# MIXED-SCALING-ROTATION CORDIC (MSR-CORDIC) ALGORITHM AND ARCHITECTURE FOR SCALING-FREE HIGH-PERFORMANCE ROTATIONAL OPERATIONS

Zhi-Xiu (Phil) Lin and An-Yeu (Andy) Wu

Graduate Institute of Electronics Engineering, and  
Department of Electrical Engineering, National Taiwan University

Taipei, 106, Taiwan, R.O.C.  
Contact people: Prof. An-Yeu (Andy) Wu, E-mail: [andywu@cc.ee.ntu.edu.tw](mailto:andywu@cc.ee.ntu.edu.tw)

## Abstract

In this paper, we propose the *Mixed-Scaling-Rotation CORDIC (MSR-CORDIC)* algorithm which merges micro-rotation operation and scaling operation in conventional CORDIC algorithms to eliminate the overhead of the scaling operation. At the system architecture level, we propose the *Data-Path-Selection (DPS)* strategy for the tradeoff between hardware complexity and quantization error performance. In general, the CORDIC algorithms will suffer from the roundoff noise in fixed-wordlength implementations. We propose two schemes to control and reduce the impairment. Our simulation results show that MSR-CORDIC enhances the SQNR performance, computing speed (reducing the iteration number), and reduces the hardware complexity when compared with the newly proposed *EEAS-CORDIC* [4] Algorithm.

## 1. Introduction

The *COordinate Rotational Digital Computer (CORDIC)* algorithm is a well-known hardware-efficient iterative algorithm for the computation of elementary arithmetic functions such as trigonometric, hyperbolic, exponential, and logarithmic operations [1]. The CORDIC algorithm can be also applied to the rotation-based arithmetic functions, for example fast Fourier transformation (FFT), QRD-RLS filtering, EigenValue Decomposition (EVD), and Singular Value Decomposition (SVD).

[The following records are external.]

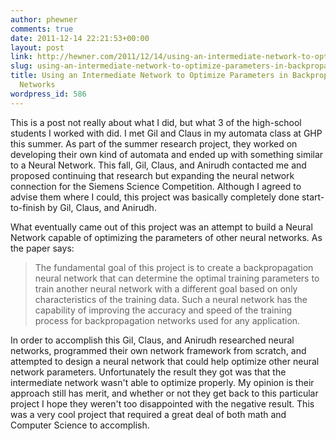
 ```yaml
---
author: phewner
comments: true
date: 2011-12-14 22:21:53+00:00
layout: post
link: http://hewner.com/2011/12/14/using-an-intermediate-network-to-optimize-parameters-in-backpropagation-neural-networks/
slug: using-an-intermediate-network-to-optimize-parameters-in-backpropagation-neural-networks
title: Using an Intermediate Network to Optimize Parameters in Backpropagation Neural
  Networks
wordpress_id: 586
---
```


This is a post not really about what I did, but what 3 of the high-school students I worked with did.  I met Gil and Claus in my automata class at GHP this summer.  As part of the summer research project, they worked on developing their own kind of automata and ended up with something similar to a Neural Network.  This fall, Gil, Claus, and Anirudh contacted me and proposed continuing that research but expanding the neural network connection for the Siemens Science Competition.  Although I agreed to advise them where I could, this project was basically completely done start-to-finish by Gil, Claus, and Anirudh.

What eventually came out of this project was an attempt to build a Neural Network capable of optimizing the parameters of other neural networks.  As the paper says:



<blockquote>
The fundamental goal of this project is to create a backpropagation neural network that can determine the optimal training parameters to train another neural network with a different goal based on only characteristics of the training data.  Such a neural network has the capability of improving the accuracy and speed of the training process for backpropagation networks used for any application.    
</blockquote>



In order to accomplish this Gil, Claus, and Anirudh researched neural networks, programmed their own network framework from scratch, and attempted to design a neural network that could help optimize other neural network parameters.  Unfortunately the result they got was that the intermediate network wasn't able to optimize properly.  My opinion is their approach still has merit, and whether or not they get back to this particular project I hope they weren't too disappointed with the negative result.  This was a very cool project that required a great deal of both math and Computer Science to accomplish.
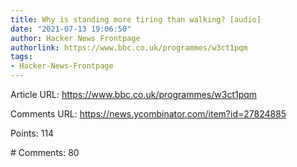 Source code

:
```yaml
---
title: Why is standing more tiring than walking? [audio]
date: "2021-07-13 19:06:50"
author: Hacker News Frontpage
authorlink: https://www.bbc.co.uk/programmes/w3ct1pqm
tags:
- Hacker-News-Frontpage
---
```


<p>Article URL: <a href="https://www.bbc.co.uk/programmes/w3ct1pqm">https://www.bbc.co.uk/programmes/w3ct1pqm</a></p>
<p>Comments URL: <a href="https://news.ycombinator.com/item?id=27824885">https://news.ycombinator.com/item?id=27824885</a></p>
<p>Points: 114</p>
<p># Comments: 80</p>

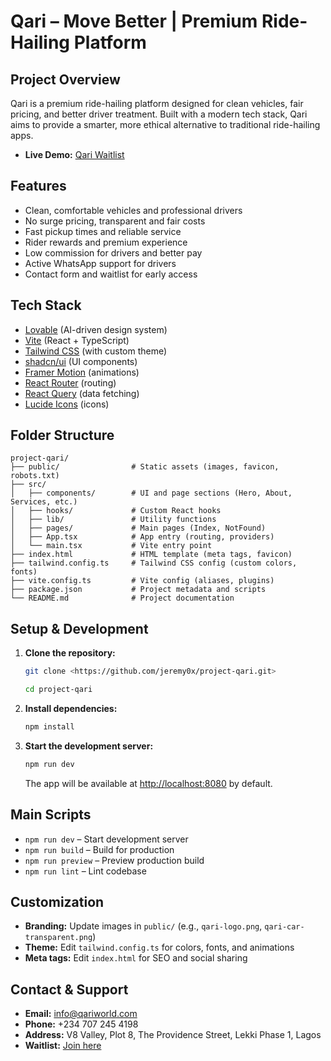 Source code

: # Qari – Move Better | Premium Ride-Hailing Platform

## Project Overview

Qari is a premium ride-hailing platform designed for clean vehicles, fair pricing, and better driver treatment. Built with a modern tech stack, Qari aims to provide a smarter, more ethical alternative to traditional ride-hailing apps.

- **Live Demo:** [Qari Waitlist](https://forms.gle/zSEeMomP4jhNCaGC8)

## Features

- Clean, comfortable vehicles and professional drivers
- No surge pricing, transparent and fair costs
- Fast pickup times and reliable service
- Rider rewards and premium experience
- Low commission for drivers and better pay
- Active WhatsApp support for drivers
- Contact form and waitlist for early access

## Tech Stack

- [Lovable](https://lovable.dev/) (AI-driven design system)
- [Vite](https://vitejs.dev/) (React + TypeScript)
- [Tailwind CSS](https://tailwindcss.com/) (with custom theme)
- [shadcn/ui](https://ui.shadcn.com/) (UI components)
- [Framer Motion](https://www.framer.com/motion/) (animations)
- [React Router](https://reactrouter.com/) (routing)
- [React Query](https://tanstack.com/query/latest) (data fetching)
- [Lucide Icons](https://lucide.dev/) (icons)

## Folder Structure

```plainText
project-qari/
├── public/                # Static assets (images, favicon, robots.txt)
├── src/
│   ├── components/        # UI and page sections (Hero, About, Services, etc.)
│   ├── hooks/             # Custom React hooks
│   ├── lib/               # Utility functions
│   ├── pages/             # Main pages (Index, NotFound)
│   ├── App.tsx            # App entry (routing, providers)
│   └── main.tsx           # Vite entry point
├── index.html             # HTML template (meta tags, favicon)
├── tailwind.config.ts     # Tailwind CSS config (custom colors, fonts)
├── vite.config.ts         # Vite config (aliases, plugins)
├── package.json           # Project metadata and scripts
└── README.md              # Project documentation
```

## Setup & Development

1. **Clone the repository:**

   ```sh
   git clone <https://github.com/jeremy0x/project-qari.git>

   cd project-qari
   ```

2. **Install dependencies:**

   ```sh
   npm install
   ```

3. **Start the development server:**

   ```sh
   npm run dev
   ```

   The app will be available at [http://localhost:8080](http://localhost:8080) by default.

## Main Scripts

- `npm run dev` – Start development server
- `npm run build` – Build for production
- `npm run preview` – Preview production build
- `npm run lint` – Lint codebase

## Customization

- **Branding:** Update images in `public/` (e.g., `qari-logo.png`, `qari-car-transparent.png`)
- **Theme:** Edit `tailwind.config.ts` for colors, fonts, and animations
- **Meta tags:** Edit `index.html` for SEO and social sharing

## Contact & Support

- **Email:** [info@qariworld.com](mailto:info@qariworld.com)
- **Phone:** +234 707 245 4198
- **Address:** V8 Valley, Plot 8, The Providence Street, Lekki Phase 1, Lagos
- **Waitlist:** [Join here](https://forms.gle/zSEeMomP4jhNCaGC8)

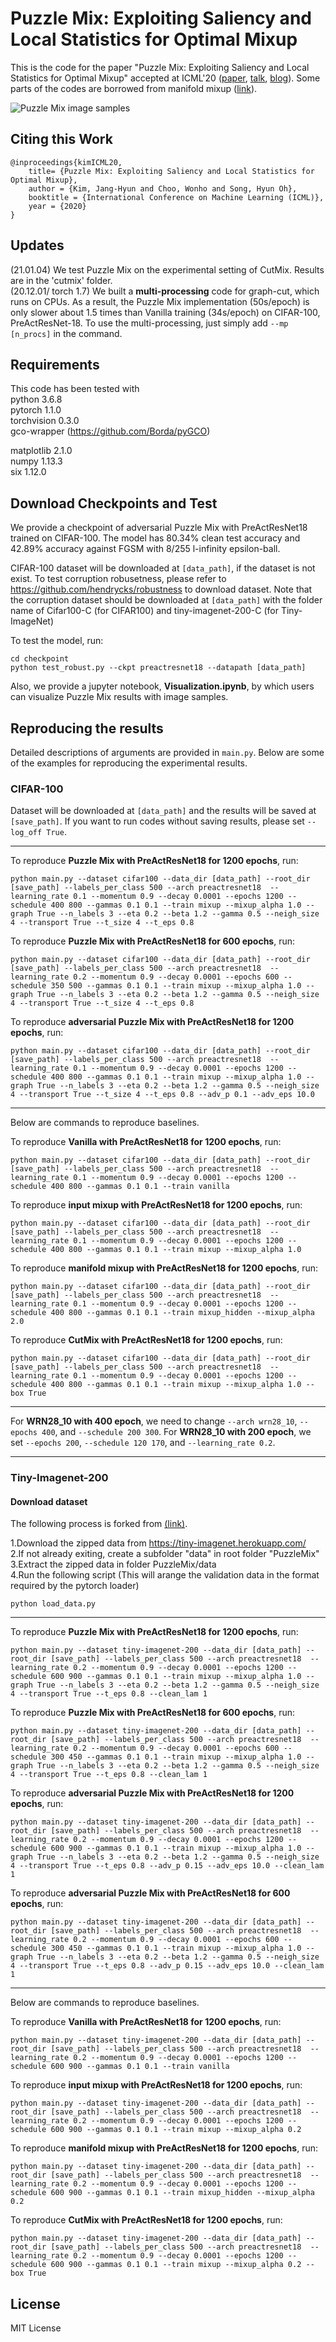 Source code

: # Puzzle Mix: Exploiting Saliency and Local Statistics for Optimal Mixup

This is the code for the paper "Puzzle Mix: Exploiting Saliency and Local Statistics for Optimal Mixup" accepted at ICML'20 ([paper](https://arxiv.org/abs/2009.06962), [talk](https://icml.cc/virtual/2020/paper/6827), [blog](https://mllab.snu.ac.kr/kim-ICML2020.html)). Some parts of the codes are borrowed from manifold mixup ([link](https://github.com/vikasverma1077/manifold_mixup/tree/master/supervised)).

![Puzzle Mix image samples](figures/image_sample.png)

## Citing this Work 
```
@inproceedings{kimICML20,
    title= {Puzzle Mix: Exploiting Saliency and Local Statistics for Optimal Mixup},
    author = {Kim, Jang-Hyun and Choo, Wonho and Song, Hyun Oh},
    booktitle = {International Conference on Machine Learning (ICML)},
    year = {2020}
}
```

## Updates 
(21.01.04) We test Puzzle Mix on the experimental setting of CutMix. Results are in the 'cutmix' folder.  
(20.12.01/ torch 1.7) We built a **multi-processing** code for graph-cut, which runs on CPUs. As a result, the Puzzle Mix implementation (50s/epoch) is only slower about 1.5 times than Vanilla training (34s/epoch) on CIFAR-100, PreActResNet-18. 
To use the multi-processing, just simply add `--mp [n_procs]` in the command. 

## Requirements
This code has been tested with  
python 3.6.8  
pytorch 1.1.0  
torchvision 0.3.0  
gco-wrapper (https://github.com/Borda/pyGCO)

matplotlib 2.1.0  
numpy 1.13.3  
six 1.12.0  


## Download Checkpoints and Test
We provide a checkpoint of adversarial Puzzle Mix with PreActResNet18 trained on CIFAR-100. The model has 80.34% clean test accuracy and 42.89% accuracy against FGSM with 8/255 l-infinity epsilon-ball.

CIFAR-100 dataset will be downloaded at ```[data_path]```, if the dataset is not exist. To test corruption robusetness, please refer to https://github.com/hendrycks/robustness to download dataset. Note that the corruption dataset should be downloaded at ```[data_path]``` with the folder name of Cifar100-C (for CIFAR100) and tiny-imagenet-200-C (for Tiny-ImageNet)

To test the model, run:
```
cd checkpoint   
python test_robust.py --ckpt preactresnet18 --datapath [data_path]
```

Also, we provide a jupyter notebook, **Visualization.ipynb**, by which users can visualize Puzzle Mix results with image samples.   

## Reproducing the results
Detailed descriptions of arguments are provided in ```main.py```. Below are some of the examples for reproducing the experimental results. 

### CIFAR-100
Dataset will be downloaded at ```[data_path]``` and the results will be saved at ```[save_path]```. If you want to run codes without saving results, please set ```--log_off True```.

---------------------
To reproduce **Puzzle Mix with PreActResNet18 for 1200 epochs**, run:
```
python main.py --dataset cifar100 --data_dir [data_path] --root_dir [save_path] --labels_per_class 500 --arch preactresnet18  --learning_rate 0.1 --momentum 0.9 --decay 0.0001 --epochs 1200 --schedule 400 800 --gammas 0.1 0.1 --train mixup --mixup_alpha 1.0 --graph True --n_labels 3 --eta 0.2 --beta 1.2 --gamma 0.5 --neigh_size 4 --transport True --t_size 4 --t_eps 0.8
```

To reproduce **Puzzle Mix with PreActResNet18 for 600 epochs**, run:
```
python main.py --dataset cifar100 --data_dir [data_path] --root_dir [save_path] --labels_per_class 500 --arch preactresnet18  --learning_rate 0.2 --momentum 0.9 --decay 0.0001 --epochs 600 --schedule 350 500 --gammas 0.1 0.1 --train mixup --mixup_alpha 1.0 --graph True --n_labels 3 --eta 0.2 --beta 1.2 --gamma 0.5 --neigh_size 4 --transport True --t_size 4 --t_eps 0.8
```

To reproduce **adversarial Puzzle Mix with PreActResNet18 for 1200 epochs**, run:
```
python main.py --dataset cifar100 --data_dir [data_path] --root_dir [save_path] --labels_per_class 500 --arch preactresnet18  --learning_rate 0.1 --momentum 0.9 --decay 0.0001 --epochs 1200 --schedule 400 800 --gammas 0.1 0.1 --train mixup --mixup_alpha 1.0 --graph True --n_labels 3 --eta 0.2 --beta 1.2 --gamma 0.5 --neigh_size 4 --transport True --t_size 4 --t_eps 0.8 --adv_p 0.1 --adv_eps 10.0
```

---------------------
Below are commands to reproduce baselines.

To reproduce **Vanilla with PreActResNet18 for 1200 epochs**, run:
```
python main.py --dataset cifar100 --data_dir [data_path] --root_dir [save_path] --labels_per_class 500 --arch preactresnet18  --learning_rate 0.1 --momentum 0.9 --decay 0.0001 --epochs 1200 --schedule 400 800 --gammas 0.1 0.1 --train vanilla
```

To reproduce **input mixup with PreActResNet18 for 1200 epochs**, run:
```
python main.py --dataset cifar100 --data_dir [data_path] --root_dir [save_path] --labels_per_class 500 --arch preactresnet18  --learning_rate 0.1 --momentum 0.9 --decay 0.0001 --epochs 1200 --schedule 400 800 --gammas 0.1 0.1 --train mixup --mixup_alpha 1.0
```

To reproduce **manifold mixup with PreActResNet18 for 1200 epochs**, run:
```
python main.py --dataset cifar100 --data_dir [data_path] --root_dir [save_path] --labels_per_class 500 --arch preactresnet18  --learning_rate 0.1 --momentum 0.9 --decay 0.0001 --epochs 1200 --schedule 400 800 --gammas 0.1 0.1 --train mixup_hidden --mixup_alpha 2.0
```

To reproduce **CutMix with PreActResNet18 for 1200 epochs**, run:
```
python main.py --dataset cifar100 --data_dir [data_path] --root_dir [save_path] --labels_per_class 500 --arch preactresnet18  --learning_rate 0.1 --momentum 0.9 --decay 0.0001 --epochs 1200 --schedule 400 800 --gammas 0.1 0.1 --train mixup --mixup_alpha 1.0 --box True
```

---------------------
For **WRN28_10 with 400 epoch**, we need to change ```--arch wrn28_10```, ```--epochs 400```, and ```--schedule 200 300```. For **WRN28_10 with 200 epoch**, we set ```--epochs 200```, ```--schedule 120 170```, and ```--learning_rate 0.2```.


---------------------
### Tiny-Imagenet-200

#### Download dataset
The following process is forked from [(link)](https://github.com/vikasverma1077/manifold_mixup/tree/master/supervised).

1.Download the zipped data from https://tiny-imagenet.herokuapp.com/  
2.If not already exiting, create a subfolder "data" in root folder "PuzzleMix"  
3.Extract the zipped data in folder PuzzleMix/data  
4.Run the following script (This will arange the validation data in the format required by the pytorch loader)
```
python load_data.py
```

---------------------
To reproduce **Puzzle Mix with PreActResNet18 for 1200 epochs**, run:
```
python main.py --dataset tiny-imagenet-200 --data_dir [data_path] --root_dir [save_path] --labels_per_class 500 --arch preactresnet18  --learning_rate 0.2 --momentum 0.9 --decay 0.0001 --epochs 1200 --schedule 600 900 --gammas 0.1 0.1 --train mixup --mixup_alpha 1.0 --graph True --n_labels 3 --eta 0.2 --beta 1.2 --gamma 0.5 --neigh_size 4 --transport True --t_eps 0.8 --clean_lam 1
```

To reproduce **Puzzle Mix with PreActResNet18 for 600 epochs**, run:
```
python main.py --dataset tiny-imagenet-200 --data_dir [data_path] --root_dir [save_path] --labels_per_class 500 --arch preactresnet18  --learning_rate 0.2 --momentum 0.9 --decay 0.0001 --epochs 600 --schedule 300 450 --gammas 0.1 0.1 --train mixup --mixup_alpha 1.0 --graph True --n_labels 3 --eta 0.2 --beta 1.2 --gamma 0.5 --neigh_size 4 --transport True --t_eps 0.8 --clean_lam 1
```

To reproduce **adversarial Puzzle Mix with PreActResNet18 for 1200 epochs**, run:
```
python main.py --dataset tiny-imagenet-200 --data_dir [data_path] --root_dir [save_path] --labels_per_class 500 --arch preactresnet18  --learning_rate 0.2 --momentum 0.9 --decay 0.0001 --epochs 1200 --schedule 600 900 --gammas 0.1 0.1 --train mixup --mixup_alpha 1.0 --graph True --n_labels 3 --eta 0.2 --beta 1.2 --gamma 0.5 --neigh_size 4 --transport True --t_eps 0.8 --adv_p 0.15 --adv_eps 10.0 --clean_lam 1
```

To reproduce **adversarial Puzzle Mix with PreActResNet18 for 600 epochs**, run:
```
python main.py --dataset tiny-imagenet-200 --data_dir [data_path] --root_dir [save_path] --labels_per_class 500 --arch preactresnet18  --learning_rate 0.2 --momentum 0.9 --decay 0.0001 --epochs 600 --schedule 300 450 --gammas 0.1 0.1 --train mixup --mixup_alpha 1.0 --graph True --n_labels 3 --eta 0.2 --beta 1.2 --gamma 0.5 --neigh_size 4 --transport True --t_eps 0.8 --adv_p 0.15 --adv_eps 10.0 --clean_lam 1
```


---------------------
Below are commands to reproduce baselines.

To reproduce **Vanilla with PreActResNet18 for 1200 epochs**, run:
```
python main.py --dataset tiny-imagenet-200 --data_dir [data_path] --root_dir [save_path] --labels_per_class 500 --arch preactresnet18  --learning_rate 0.2 --momentum 0.9 --decay 0.0001 --epochs 1200 --schedule 600 900 --gammas 0.1 0.1 --train vanilla
```

To reproduce **input mixup with PreActResNet18 for 1200 epochs**, run:
```
python main.py --dataset tiny-imagenet-200 --data_dir [data_path] --root_dir [save_path] --labels_per_class 500 --arch preactresnet18  --learning_rate 0.2 --momentum 0.9 --decay 0.0001 --epochs 1200 --schedule 600 900 --gammas 0.1 0.1 --train mixup --mixup_alpha 0.2
```

To reproduce **manifold mixup with PreActResNet18 for 1200 epochs**, run:
```
python main.py --dataset tiny-imagenet-200 --data_dir [data_path] --root_dir [save_path] --labels_per_class 500 --arch preactresnet18  --learning_rate 0.2 --momentum 0.9 --decay 0.0001 --epochs 1200 --schedule 600 900 --gammas 0.1 0.1 --train mixup_hidden --mixup_alpha 0.2
```

To reproduce **CutMix with PreActResNet18 for 1200 epochs**, run:
```
python main.py --dataset tiny-imagenet-200 --data_dir [data_path] --root_dir [save_path] --labels_per_class 500 --arch preactresnet18  --learning_rate 0.2 --momentum 0.9 --decay 0.0001 --epochs 1200 --schedule 600 900 --gammas 0.1 0.1 --train mixup --mixup_alpha 0.2 --box True
```

## License
MIT License
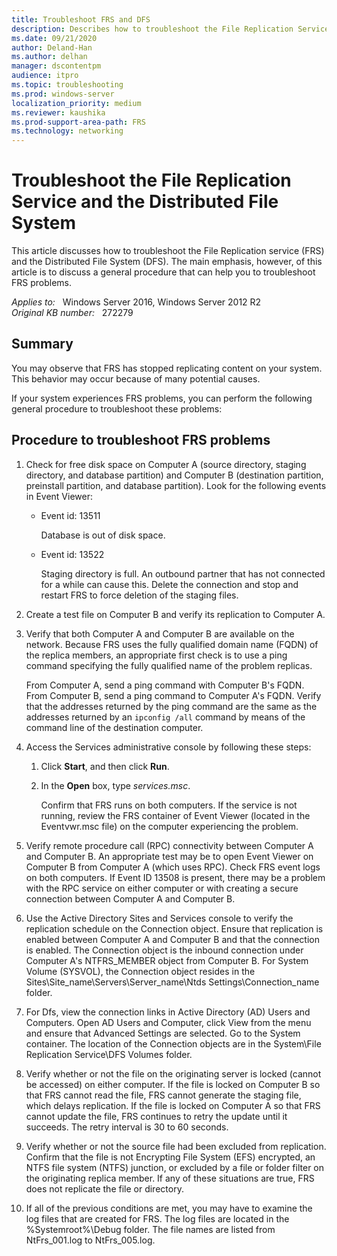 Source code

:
 ```yaml
---
title: Troubleshoot FRS and DFS
description: Describes how to troubleshoot the File Replication Service and the Distributed File System
ms.date: 09/21/2020
author: Deland-Han
ms.author: delhan 
manager: dscontentpm
audience: itpro
ms.topic: troubleshooting
ms.prod: windows-server 
localization_priority: medium
ms.reviewer: kaushika
ms.prod-support-area-path: FRS
ms.technology: networking
---
```

# Troubleshoot the File Replication Service and the Distributed File System

This article discusses how to troubleshoot the File Replication service (FRS) and the Distributed File System (DFS). The main emphasis, however, of this article is to discuss a general procedure that can help you to troubleshoot FRS problems.

_Applies to:_ &nbsp; Windows Server 2016, Windows Server 2012 R2  
_Original KB number:_ &nbsp; 272279

## Summary

You may observe that FRS has stopped replicating content on your system. This behavior may occur because of many potential causes.

If your system experiences FRS problems, you can perform the following general procedure to troubleshoot these problems:

## Procedure to troubleshoot FRS problems

1. Check for free disk space on Computer A (source directory, staging directory, and database partition) and Computer B (destination partition, preinstall partition, and database partition). Look for the following events in Event Viewer:

    - Event id: 13511

        Database is out of disk space.
    - Event id: 13522

        Staging directory is full. An outbound partner that has not connected for a while can cause this. Delete the connection and stop and restart FRS to force deletion of the staging files.

2. Create a test file on Computer B and verify its replication to Computer A.

3. Verify that both Computer A and Computer B are available on the network. Because FRS uses the fully qualified domain name (FQDN) of the replica members, an appropriate first check is to use a ping command specifying the fully qualified name of the problem replicas.

    From Computer A, send a ping command with Computer B's FQDN. From Computer B, send a ping command to Computer A's FQDN. Verify that the addresses returned by the ping command are the same as the addresses returned by an `ipconfig /all` command by means of the command line of the destination computer.

4. Access the Services administrative console by following these steps:

    1. Click **Start**, and then click **Run**.  
    2. In the **Open** box, type *services.msc*.

        Confirm that FRS runs on both computers. If the service is not running, review the FRS container of Event Viewer (located in the Eventvwr.msc file) on the computer experiencing the problem.

5. Verify remote procedure call (RPC) connectivity between Computer A and Computer B. An appropriate test may be to open Event Viewer on Computer B from Computer A (which uses RPC). Check FRS event logs on both computers. If Event ID 13508 is present, there may be a problem with the RPC service on either computer or with creating a secure connection between Computer A and Computer B.

6. Use the Active Directory Sites and Services console to verify the replication schedule on the Connection object. Ensure that replication is enabled between Computer A and Computer B and that the connection is enabled. The Connection object is the inbound connection under Computer A's NTFRS_MEMBER object from Computer B. For System Volume (SYSVOL), the Connection object resides in the Sites\Site_name\Servers\Server_name\Ntds Settings\Connection_name folder.

7. For Dfs, view the connection links in Active Directory (AD) Users and Computers. Open AD Users and Computer, click View from the menu and ensure that Advanced Settings are selected. Go to the System container. The location of the Connection objects are in the System\File Replication Service\DFS Volumes folder.

8. Verify whether or not the file on the originating server is locked (cannot be accessed) on either computer. If the file is locked on Computer B so that FRS cannot read the file, FRS cannot generate the staging file, which delays replication. If the file is locked on Computer A so that FRS cannot update the file, FRS continues to retry the update until it succeeds. The retry interval is 30 to 60 seconds.

9. Verify whether or not the source file had been excluded from replication. Confirm that the file is not Encrypting File System (EFS) encrypted, an NTFS file system (NTFS) junction, or excluded by a file or folder filter on the originating replica member. If any of these situations are true, FRS does not replicate the file or directory.

10. If all of the previous conditions are met, you may have to examine the log files that are created for FRS. The log files are located in the %Systemroot%\Debug folder. The file names are listed from NtFrs_001.log to NtFrs_005.log.
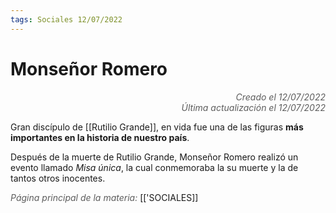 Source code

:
 ```yaml
---
tags: Sociales 12/07/2022
---
```


# Monseñor Romero
<div style="text-align: right; opacity: 0.7; font-style: italic;">Creado el 12/07/2022</div>
<div style="text-align: right; opacity: 0.7; font-style: italic;">Última actualización el 12/07/2022</div>

Gran discípulo de [[Rutilio Grande]], en vida fue una de las figuras **más importantes en la historia de nuestro país**.

Después de la muerte de Rutilio Grande, Monseñor Romero realizó un evento llamado *Misa única*, la cual conmemoraba la su muerte y la de tantos otros inocentes.

<span style="opacity: 0.7; font-style: italic;">Página principal de la materia:</span> [['SOCIALES]] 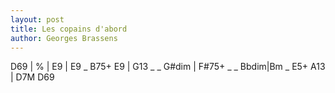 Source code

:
 ```yaml
---
layout: post
title: Les copains d'abord
author: Georges Brassens
---
```


<canvas class="chords">D69 | % | E9 | E9 _ B75+ E9 |
G13 _ _ G#dim | F#75+ _ _ Bbdim|Bm _ E5+ A13 | D7M D69</canvas>





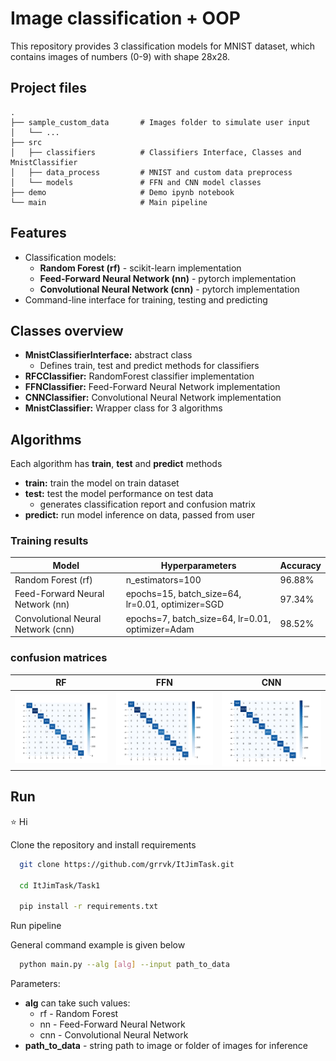 # Image classification + OOP

This repository provides 3 classification models for MNIST dataset, 
which contains images of numbers (0-9) with shape 28x28.

## Project files

```
.
├── sample_custom_data       # Images folder to simulate user input
│   └── ...  
├── src                    
│   ├── classifiers          # Classifiers Interface, Classes and MnistClassifier
│   ├── data_process         # MNIST and custom data preprocess
│   └── models               # FFN and CNN model classes
├── demo                     # Demo ipynb notebook
└── main                     # Main pipeline 

```


## Features
- Classification models:
  - **Random Forest (rf)** - scikit-learn implementation
  - **Feed-Forward Neural Network (nn)** - pytorch implementation
  - **Convolutional Neural Network (cnn)** - pytorch implementation
- Command-line interface for training, testing and predicting

## Classes overview

- **MnistClassifierInterface:** abstract class
  - Defines train, test and predict methods for classifiers 
- **RFCClassifier:** RandomForest classifier implementation
- **FFNClassifier:** Feed-Forward Neural Network implementation
- **CNNClassifier:** Convolutional Neural Network implementation
- **MnistClassifier:** Wrapper class for 3 algorithms

## Algorithms

Each algorithm has **train**, **test** and **predict** methods
- **train:** train the model on train dataset
- **test:** test the model performance on test data
  - generates classification report and confusion matrix
- **predict:** run model inference on data, passed from user

### Training results

| Model       | Hyperparameters                                  | Accuracy |
|-------------|--------------------------------------------------|----------|
| Random Forest (rf) | n_estimators=100                                 | 96.88%   |
| Feed-Forward Neural Network (nn) | epochs=15, batch_size=64, lr=0.01, optimizer=SGD | 97.34%   |
| Convolutional Neural Network (cnn) | epochs=7, batch_size=64, lr=0.01, optimizer=Adam | 98.52%   |

### confusion matrices

| RF                           | FFN                           | CNN                            |   
|------------------------------|-------------------------------|--------------------------------|
| ![RF cfm](RM_display/rf.png) | ![FFN cfm](RM_display/nn.png) | ![CNN cfm](RM_display/cnn.png) |

## Run

:star: Hi

Clone the repository and install requirements

```bash
  git clone https://github.com/grrvk/ItJimTask.git
  
  cd ItJimTask/Task1
  
  pip install -r requirements.txt
```

Run pipeline

General command example is given below
```bash
  python main.py --alg [alg] --input path_to_data
```

Parameters:
- **alg** can take such values:
  - rf - Random Forest
  - nn - Feed-Forward Neural Network
  - cnn - Convolutional Neural Network
- **path_to_data** - string path to image or folder of images for inference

In this paper, we propose a new scheme to enhance the CORDIC at both algorithmic and architectural levels. The proposed generalized MSR-CORDIC with  $N = 3$  (total iteration number) and  $N_{spt} = 3$  (Number of Signed of Power Two terms) design has 21.98 dB improvements compared with EEAS-CORDIC with  $RT = 3$  (total iteration number) [4]. Furthermore, we can save up 33.3% hardware complexity and speed up the computation by 1.5 times than the EEAS-CORDIC,

while with better error performance.

The rest of the paper is organized as follows. We propose the MSR-CORDIC algorithm in Section 2 and show its system architecture in Section 3. The Data-Path-Selection strategy is applied to tradeoff between the hardware consumption and SQNR performance. Then, in Section 4, we make some simulations and compare system performance. Finally, Section 5 concludes our work.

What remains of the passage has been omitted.